Markus Obstmeier am 24. Juli 2014

Istanbul, Türkei. Mit meinem Freund Tobi, kam ich an einem Mittwoch im Juli zu später Stunde in Europas größter Metropole an. Wir lernten im Flieger Hasan kennen, der uns am Wochenende noch eine grandiose Führung bot. Hasan schließt an der Universität in Istanbul gerade seine Promotion… wenn ich es richtig übersetzte ist sein Fachgebiet politische Völkergeschichte. So hatten wir das Glück ein wandelndes Lexikon mit uns zu haben.

Wir waren nur ein paar Tage da und die Vielzahl an Sehenswürdigkeiten ließ uns keine andere Wahl als zu selektieren. Der nächtliche Blick auf Istanbul mit all den beleuchteten, orientalischen Gebilden besticht wie ein Gemälde aus 1001 Nacht. Es ist wirklich sehr, sehr schön, auch wenn man bei weitem nicht die ganze Stadt überblickt. Offiziell leben etwas um die 12 Mio. Menschen hier. Inoffiziell sind es aber wohl um die 20 Mio., wenn man Touristen, Gastarbeiter und Flüchtlinge inkludiert. In der Tat haben auch wir Flüchtlinge gesehen, die meist syrischer Abstammung sind. Viele Istanbuler sind darüber nicht sonderlich erfreut, da sie versuchen ihr Geld mit betteln zu ergattern. Wir fragten uns nur, was sie sonst machen sollten… geflohen aus ihrem Heimatland in dem Krieg herrscht.

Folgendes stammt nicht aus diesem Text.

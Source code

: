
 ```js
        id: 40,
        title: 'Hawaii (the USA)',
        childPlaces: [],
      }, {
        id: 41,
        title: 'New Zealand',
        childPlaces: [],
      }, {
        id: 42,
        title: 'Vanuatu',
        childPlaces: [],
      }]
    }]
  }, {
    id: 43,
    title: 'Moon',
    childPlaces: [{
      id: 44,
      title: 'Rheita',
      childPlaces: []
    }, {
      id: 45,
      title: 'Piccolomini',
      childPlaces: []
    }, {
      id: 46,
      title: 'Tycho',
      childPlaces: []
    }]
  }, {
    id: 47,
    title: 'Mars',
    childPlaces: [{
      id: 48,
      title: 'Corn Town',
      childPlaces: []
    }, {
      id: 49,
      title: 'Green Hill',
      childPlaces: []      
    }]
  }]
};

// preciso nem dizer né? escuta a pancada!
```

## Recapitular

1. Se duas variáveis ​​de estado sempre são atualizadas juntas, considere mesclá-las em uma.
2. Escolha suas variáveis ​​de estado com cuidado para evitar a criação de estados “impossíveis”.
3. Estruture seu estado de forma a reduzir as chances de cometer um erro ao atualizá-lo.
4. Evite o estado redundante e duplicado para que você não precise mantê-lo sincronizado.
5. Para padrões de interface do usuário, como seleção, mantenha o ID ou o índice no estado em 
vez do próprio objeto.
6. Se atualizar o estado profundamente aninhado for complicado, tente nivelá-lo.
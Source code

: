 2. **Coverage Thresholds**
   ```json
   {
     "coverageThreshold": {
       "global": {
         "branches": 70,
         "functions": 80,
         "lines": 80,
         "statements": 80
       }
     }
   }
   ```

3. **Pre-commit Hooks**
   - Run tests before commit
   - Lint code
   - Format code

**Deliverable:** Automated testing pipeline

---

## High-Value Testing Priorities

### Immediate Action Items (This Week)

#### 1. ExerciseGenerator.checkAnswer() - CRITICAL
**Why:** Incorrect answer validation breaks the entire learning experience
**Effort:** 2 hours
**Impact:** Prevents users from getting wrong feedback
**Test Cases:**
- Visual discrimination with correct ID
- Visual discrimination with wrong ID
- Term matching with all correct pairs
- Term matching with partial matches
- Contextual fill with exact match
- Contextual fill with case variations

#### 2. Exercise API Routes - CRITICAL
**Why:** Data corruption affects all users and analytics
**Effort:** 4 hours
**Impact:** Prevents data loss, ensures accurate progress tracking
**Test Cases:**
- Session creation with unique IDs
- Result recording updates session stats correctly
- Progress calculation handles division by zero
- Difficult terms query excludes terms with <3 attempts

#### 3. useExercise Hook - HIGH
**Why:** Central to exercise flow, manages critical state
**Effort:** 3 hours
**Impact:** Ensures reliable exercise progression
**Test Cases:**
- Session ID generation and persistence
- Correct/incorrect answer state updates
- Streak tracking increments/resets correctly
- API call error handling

Wir liefen viel zu Fuß durch die Straßen und haben uns ins Leben gemischt. Allerdings war die Hitze bei um die 37 Grad Celsius nicht gerade unser Freund. Nichts desto trotz, marschierten wir… und wir marschierten. Wenn auch mit vielen Pausen in schattigen Plätzen bei türkischem Kaffee oder kleinen Wasserrationen. Unser Hostel lag im Stadtteil Beyoglu, der viele Menschen anzieht und auf der europäischen Seite liegt. Wie Hasan bereits auf dem Hinflug erzählte, ist Istanbul zwar eine muslimische Stadt, allerdings gilt hier das Prinzip von Leben und leben lassen. Von traditionell islamischer Kleidung bis zu kurzen Röcken, super kurzen Röcken, tiefen Ausschnitten und Paradiesvögel aller Art ist alles zu finden. Dies betrifft auch die asiatische Seite, auf der wir im Stadtteil Karakoy zu Abend gegessen haben. Karakoy ist das Viertel der Artisten, Künstler, Musiker und Studenten. Allerdings ist es preislich gesehen nicht gerade günstig. Was unter anderem im Allgemeinen auf Istanbul zutrifft. Große Stadt, große Preise, könnte man auch sagen.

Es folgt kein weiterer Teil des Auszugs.